### What to work on
Once you have read the entries below, repeat all of them exactly.
══ Data for review ══
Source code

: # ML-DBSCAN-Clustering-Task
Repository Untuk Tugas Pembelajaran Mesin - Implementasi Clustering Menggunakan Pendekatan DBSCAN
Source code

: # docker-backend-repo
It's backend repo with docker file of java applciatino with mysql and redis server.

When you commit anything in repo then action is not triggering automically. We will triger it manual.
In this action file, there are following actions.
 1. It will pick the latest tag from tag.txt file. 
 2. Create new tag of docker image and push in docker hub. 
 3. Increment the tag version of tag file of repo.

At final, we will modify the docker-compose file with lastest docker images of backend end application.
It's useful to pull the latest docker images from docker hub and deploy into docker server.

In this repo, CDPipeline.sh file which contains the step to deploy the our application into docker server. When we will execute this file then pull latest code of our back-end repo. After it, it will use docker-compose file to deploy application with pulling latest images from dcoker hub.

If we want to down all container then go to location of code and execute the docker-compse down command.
═══
### Solution to the problem
Source code

: # ML-DBSCAN-Clustering-Task
Repository Untuk Tugas Pembelajaran Mesin - Implementasi Clustering Menggunakan Pendekatan DBSCAN
Source code

: # docker-backend-repo
It's backend repo with docker file of java applciatino with mysql and redis server.

When you commit anything in repo then action is not triggering automically. We will triger it manual.
In this action file, there are following actions.
 1. It will pick the latest tag from tag.txt file. 
 2. Create new tag of docker image and push in docker hub. 
 3. Increment the tag version of tag file of repo.

At final, we will modify the docker-compose file with lastest docker images of backend end application.
It's useful to pull the latest docker images from docker hub and deploy into docker server.

In this repo, CDPipeline.sh file which contains the step to deploy the our application into docker server. When we will execute this file then pull latest code of our back-end repo. After it, it will use docker-compose file to deploy application with pulling latest images from dcoker hub.

If we want to down all container then go to location of code and execute the docker-compse down command.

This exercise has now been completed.